* **DATA EXTRACT**:
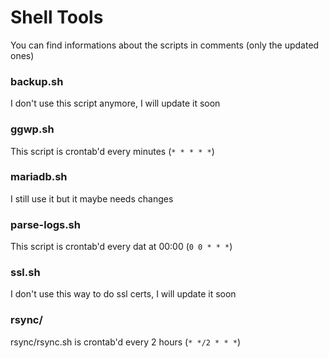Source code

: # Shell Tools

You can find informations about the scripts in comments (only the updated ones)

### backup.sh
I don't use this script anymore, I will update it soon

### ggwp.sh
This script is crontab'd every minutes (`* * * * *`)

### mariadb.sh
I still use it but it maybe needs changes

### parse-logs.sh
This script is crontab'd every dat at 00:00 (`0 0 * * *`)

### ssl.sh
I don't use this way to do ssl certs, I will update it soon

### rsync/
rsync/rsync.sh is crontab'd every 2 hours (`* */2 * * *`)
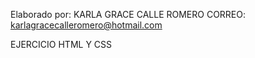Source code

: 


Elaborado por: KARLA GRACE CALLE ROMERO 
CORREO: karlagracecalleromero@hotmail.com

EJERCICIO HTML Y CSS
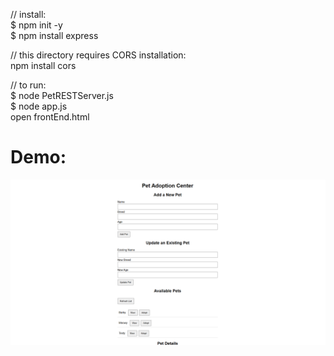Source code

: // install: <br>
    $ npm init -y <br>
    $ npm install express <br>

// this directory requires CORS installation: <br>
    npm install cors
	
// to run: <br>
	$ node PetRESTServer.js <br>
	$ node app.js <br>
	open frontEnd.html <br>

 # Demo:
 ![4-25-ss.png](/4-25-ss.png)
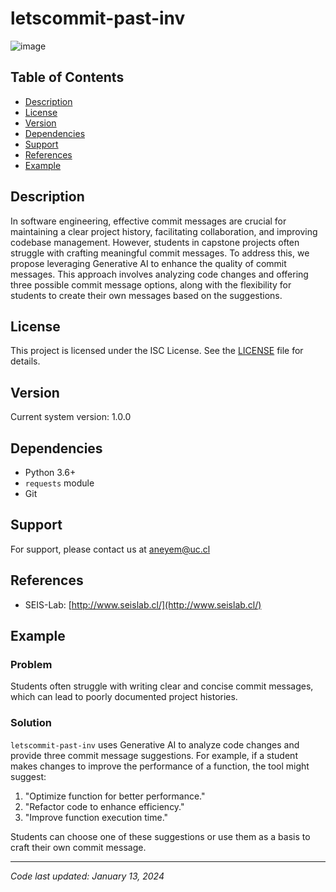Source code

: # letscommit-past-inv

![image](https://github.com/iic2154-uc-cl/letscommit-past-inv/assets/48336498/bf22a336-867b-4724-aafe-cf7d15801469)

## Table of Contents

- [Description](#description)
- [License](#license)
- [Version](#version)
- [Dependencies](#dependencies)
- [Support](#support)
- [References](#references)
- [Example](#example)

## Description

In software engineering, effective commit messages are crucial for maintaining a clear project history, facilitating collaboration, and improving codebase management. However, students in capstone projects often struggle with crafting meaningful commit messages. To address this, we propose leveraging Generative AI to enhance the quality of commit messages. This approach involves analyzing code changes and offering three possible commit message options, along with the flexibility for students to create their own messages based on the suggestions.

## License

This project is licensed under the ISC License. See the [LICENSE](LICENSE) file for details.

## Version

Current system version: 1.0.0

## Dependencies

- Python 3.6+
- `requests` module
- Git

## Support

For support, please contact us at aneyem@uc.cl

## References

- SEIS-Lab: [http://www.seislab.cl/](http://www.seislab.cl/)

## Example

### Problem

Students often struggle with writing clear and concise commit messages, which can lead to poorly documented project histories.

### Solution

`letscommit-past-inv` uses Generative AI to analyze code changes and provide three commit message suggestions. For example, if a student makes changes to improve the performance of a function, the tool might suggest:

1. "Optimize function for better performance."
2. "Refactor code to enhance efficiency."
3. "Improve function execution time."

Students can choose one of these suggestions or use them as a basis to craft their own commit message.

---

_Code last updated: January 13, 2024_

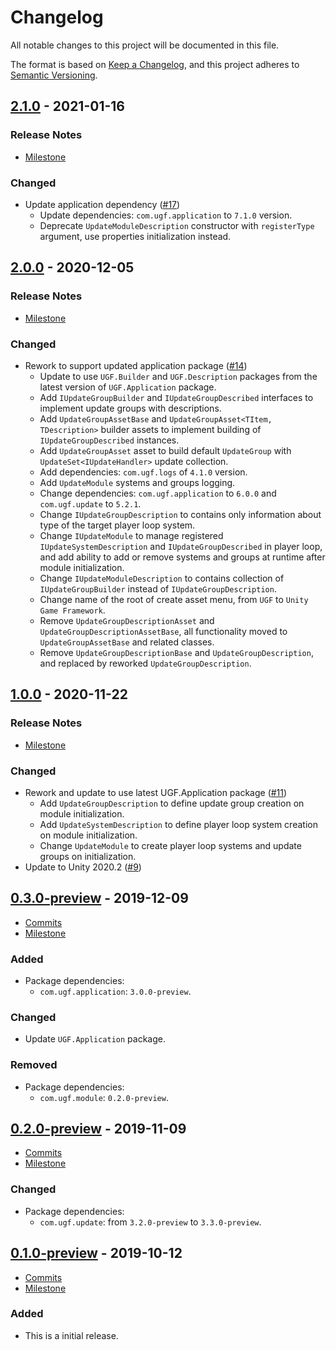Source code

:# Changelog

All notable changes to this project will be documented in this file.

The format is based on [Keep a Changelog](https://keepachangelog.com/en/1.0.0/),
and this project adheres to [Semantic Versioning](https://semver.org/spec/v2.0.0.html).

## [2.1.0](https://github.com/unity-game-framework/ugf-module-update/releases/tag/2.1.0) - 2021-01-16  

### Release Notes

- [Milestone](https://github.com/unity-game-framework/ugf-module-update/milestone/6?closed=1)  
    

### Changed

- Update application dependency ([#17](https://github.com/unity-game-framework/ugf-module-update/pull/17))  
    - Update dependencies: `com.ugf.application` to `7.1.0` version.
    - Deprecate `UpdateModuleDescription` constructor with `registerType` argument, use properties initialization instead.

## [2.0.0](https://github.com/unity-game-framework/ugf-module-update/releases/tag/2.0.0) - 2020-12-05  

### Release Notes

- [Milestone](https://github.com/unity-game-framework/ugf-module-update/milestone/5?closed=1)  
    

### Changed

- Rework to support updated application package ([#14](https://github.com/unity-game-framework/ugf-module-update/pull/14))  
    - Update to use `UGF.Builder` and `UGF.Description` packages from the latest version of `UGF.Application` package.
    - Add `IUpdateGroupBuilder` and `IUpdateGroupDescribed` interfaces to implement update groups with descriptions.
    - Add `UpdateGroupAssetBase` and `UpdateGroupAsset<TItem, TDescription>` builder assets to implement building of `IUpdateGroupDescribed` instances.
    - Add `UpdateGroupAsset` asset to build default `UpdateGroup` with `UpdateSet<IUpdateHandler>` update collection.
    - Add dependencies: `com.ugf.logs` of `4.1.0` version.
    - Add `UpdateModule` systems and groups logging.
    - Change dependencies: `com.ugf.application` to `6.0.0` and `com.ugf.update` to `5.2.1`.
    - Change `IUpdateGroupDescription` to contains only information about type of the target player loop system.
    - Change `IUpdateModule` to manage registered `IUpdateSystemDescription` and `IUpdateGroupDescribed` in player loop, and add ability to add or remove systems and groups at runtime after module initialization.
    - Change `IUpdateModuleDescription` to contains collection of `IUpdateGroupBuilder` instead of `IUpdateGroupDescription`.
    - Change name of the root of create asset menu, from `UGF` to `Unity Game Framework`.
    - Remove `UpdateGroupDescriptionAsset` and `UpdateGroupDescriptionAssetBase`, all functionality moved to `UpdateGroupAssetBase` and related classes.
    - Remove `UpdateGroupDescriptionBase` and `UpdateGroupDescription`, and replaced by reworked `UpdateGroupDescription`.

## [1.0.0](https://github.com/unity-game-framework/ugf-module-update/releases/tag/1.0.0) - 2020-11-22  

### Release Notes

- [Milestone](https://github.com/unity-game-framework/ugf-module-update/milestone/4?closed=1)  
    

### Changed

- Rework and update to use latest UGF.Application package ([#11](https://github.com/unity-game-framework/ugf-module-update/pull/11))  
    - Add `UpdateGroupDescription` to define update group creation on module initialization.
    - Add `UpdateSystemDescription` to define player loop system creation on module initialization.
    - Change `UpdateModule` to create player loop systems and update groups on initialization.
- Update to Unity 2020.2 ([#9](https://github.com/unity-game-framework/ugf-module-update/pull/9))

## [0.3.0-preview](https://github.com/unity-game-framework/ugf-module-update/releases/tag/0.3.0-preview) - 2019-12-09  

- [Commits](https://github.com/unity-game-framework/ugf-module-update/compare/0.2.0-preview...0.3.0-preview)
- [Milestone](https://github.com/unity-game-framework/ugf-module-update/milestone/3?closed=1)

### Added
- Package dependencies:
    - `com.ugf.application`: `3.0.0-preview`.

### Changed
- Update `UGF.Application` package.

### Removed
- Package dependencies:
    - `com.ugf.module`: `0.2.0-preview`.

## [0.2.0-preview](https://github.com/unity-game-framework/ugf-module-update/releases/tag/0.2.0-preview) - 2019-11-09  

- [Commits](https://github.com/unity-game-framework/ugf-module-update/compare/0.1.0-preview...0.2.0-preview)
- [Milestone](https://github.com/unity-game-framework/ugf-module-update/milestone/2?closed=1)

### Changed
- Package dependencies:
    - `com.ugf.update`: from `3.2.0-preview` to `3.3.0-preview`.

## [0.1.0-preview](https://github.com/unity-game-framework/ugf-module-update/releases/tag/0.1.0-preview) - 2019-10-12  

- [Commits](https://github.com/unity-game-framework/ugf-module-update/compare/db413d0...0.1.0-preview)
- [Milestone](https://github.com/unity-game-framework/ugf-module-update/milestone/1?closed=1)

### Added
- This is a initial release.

* **PROMPT**:
With the images left out, output all the entries above exactly.

* **RESULT OF THE TASK**:
Source code

: # Shell Tools

You can find informations about the scripts in comments (only the updated ones)

### backup.sh
I don't use this script anymore, I will update it soon

### ggwp.sh
This script is crontab'd every minutes (`* * * * *`)

### mariadb.sh
I still use it but it maybe needs changes

### parse-logs.sh
This script is crontab'd every dat at 00:00 (`0 0 * * *`)

### ssl.sh
I don't use this way to do ssl certs, I will update it soon

### rsync/
rsync/rsync.sh is crontab'd every 2 hours (`* */2 * * *`)
Source code

: 


Elaborado por: KARLA GRACE CALLE ROMERO 
CORREO: karlagracecalleromero@hotmail.com

EJERCICIO HTML Y CSS
Source code

: // install: <br>
    $ npm init -y <br>
    $ npm install express <br>

// this directory requires CORS installation: <br>
    npm install cors
	
// to run: <br>
	$ node PetRESTServer.js <br>
	$ node app.js <br>
	open frontEnd.html <br>

 # Demo:
 ![4-25-ss.png](/4-25-ss.png)
Source code

: # letscommit-past-inv

![image](https://github.com/iic2154-uc-cl/letscommit-past-inv/assets/48336498/bf22a336-867b-4724-aafe-cf7d15801469)

## Table of Contents

- [Description](#description)
- [License](#license)
- [Version](#version)
- [Dependencies](#dependencies)
- [Support](#support)
- [References](#references)
- [Example](#example)

## Description

In software engineering, effective commit messages are crucial for maintaining a clear project history, facilitating collaboration, and improving codebase management. However, students in capstone projects often struggle with crafting meaningful commit messages. To address this, we propose leveraging Generative AI to enhance the quality of commit messages. This approach involves analyzing code changes and offering three possible commit message options, along with the flexibility for students to create their own messages based on the suggestions.

## License

This project is licensed under the ISC License. See the [LICENSE](LICENSE) file for details.

## Version

Current system version: 1.0.0

## Dependencies

- Python 3.6+
- `requests` module
- Git

## Support

For support, please contact us at aneyem@uc.cl

## References

- SEIS-Lab: [http://www.seislab.cl/](http://www.seislab.cl/)

## Example

### Problem

Students often struggle with writing clear and concise commit messages, which can lead to poorly documented project histories.

### Solution

`letscommit-past-inv` uses Generative AI to analyze code changes and provide three commit message suggestions. For example, if a student makes changes to improve the performance of a function, the tool might suggest:

1. "Optimize function for better performance."
2. "Refactor code to enhance efficiency."
3. "Improve function execution time."

Students can choose one of these suggestions or use them as a basis to craft their own commit message.

---

_Code last updated: January 13, 2024_

Source code

:# Changelog

All notable changes to this project will be documented in this file.

The format is based on [Keep a Changelog](https://keepachangelog.com/en/1.0.0/),
and this project adheres to [Semantic Versioning](https://semver.org/spec/v2.0.0.html).

## [2.1.0](https://github.com/unity-game-framework/ugf-module-update/releases/tag/2.1.0) - 2021-01-16  

### Release Notes

- [Milestone](https://github.com/unity-game-framework/ugf-module-update/milestone/6?closed=1)  
    

### Changed

- Update application dependency ([#17](https://github.com/unity-game-framework/ugf-module-update/pull/17))  
    - Update dependencies: `com.ugf.application` to `7.1.0` version.
    - Deprecate `UpdateModuleDescription` constructor with `registerType` argument, use properties initialization instead.

## [2.0.0](https://github.com/unity-game-framework/ugf-module-update/releases/tag/2.0.0) - 2020-12-05  

### Release Notes

- [Milestone](https://github.com/unity-game-framework/ugf-module-update/milestone/5?closed=1)  
    

### Changed

- Rework to support updated application package ([#14](https://github.com/unity-game-framework/ugf-module-update/pull/14))  
    - Update to use `UGF.Builder` and `UGF.Description` packages from the latest version of `UGF.Application` package.
    - Add `IUpdateGroupBuilder` and `IUpdateGroupDescribed` interfaces to implement update groups with descriptions.
    - Add `UpdateGroupAssetBase` and `UpdateGroupAsset<TItem, TDescription>` builder assets to implement building of `IUpdateGroupDescribed` instances.
    - Add `UpdateGroupAsset` asset to build default `UpdateGroup` with `UpdateSet<IUpdateHandler>` update collection.
    - Add dependencies: `com.ugf.logs` of `4.1.0` version.
    - Add `UpdateModule` systems and groups logging.
    - Change dependencies: `com.ugf.application` to `6.0.0` and `com.ugf.update` to `5.2.1`.
    - Change `IUpdateGroupDescription` to contains only information about type of the target player loop system.
    - Change `IUpdateModule` to manage registered `IUpdateSystemDescription` and `IUpdateGroupDescribed` in player loop, and add ability to add or remove systems and groups at runtime after module initialization.
    - Change `IUpdateModuleDescription` to contains collection of `IUpdateGroupBuilder` instead of `IUpdateGroupDescription`.
    - Change name of the root of create asset menu, from `UGF` to `Unity Game Framework`.
    - Remove `UpdateGroupDescriptionAsset` and `UpdateGroupDescriptionAssetBase`, all functionality moved to `UpdateGroupAssetBase` and related classes.
    - Remove `UpdateGroupDescriptionBase` and `UpdateGroupDescription`, and replaced by reworked `UpdateGroupDescription`.

## [1.0.0](https://github.com/unity-game-framework/ugf-module-update/releases/tag/1.0.0) - 2020-11-22  

### Release Notes

- [Milestone](https://github.com/unity-game-framework/ugf-module-update/milestone/4?closed=1)  
    

### Changed

- Rework and update to use latest UGF.Application package ([#11](https://github.com/unity-game-framework/ugf-module-update/pull/11))  
    - Add `UpdateGroupDescription` to define update group creation on module initialization.
    - Add `UpdateSystemDescription` to define player loop system creation on module initialization.
    - Change `UpdateModule` to create player loop systems and update groups on initialization.
- Update to Unity 2020.2 ([#9](https://github.com/unity-game-framework/ugf-module-update/pull/9))

## [0.3.0-preview](https://github.com/unity-game-framework/ugf-module-update/releases/tag/0.3.0-preview) - 2019-12-09  

- [Commits](https://github.com/unity-game-framework/ugf-module-update/compare/0.2.0-preview...0.3.0-preview)
- [Milestone](https://github.com/unity-game-framework/ugf-module-update/milestone/3?closed=1)

### Added
- Package dependencies:
    - `com.ugf.application`: `3.0.0-preview`.

### Changed
- Update `UGF.Application` package.

### Removed
- Package dependencies:
    - `com.ugf.module`: `0.2.0-preview`.

## [0.2.0-preview](https://github.com/unity-game-framework/ugf-module-update/releases/tag/0.2.0-preview) - 2019-11-09  

- [Commits](https://github.com/unity-game-framework/ugf-module-update/compare/0.1.0-preview...0.2.0-preview)
- [Milestone](https://github.com/unity-game-framework/ugf-module-update/milestone/2?closed=1)

### Changed
- Package dependencies:
    - `com.ugf.update`: from `3.2.0-preview` to `3.3.0-preview`.

## [0.1.0-preview](https://github.com/unity-game-framework/ugf-module-update/releases/tag/0.1.0-preview) - 2019-10-12  

- [Commits](https://github.com/unity-game-framework/ugf-module-update/compare/db413d0...0.1.0-preview)
- [Milestone](https://github.com/unity-game-framework/ugf-module-update/milestone/1?closed=1)

### Added
- This is a initial release.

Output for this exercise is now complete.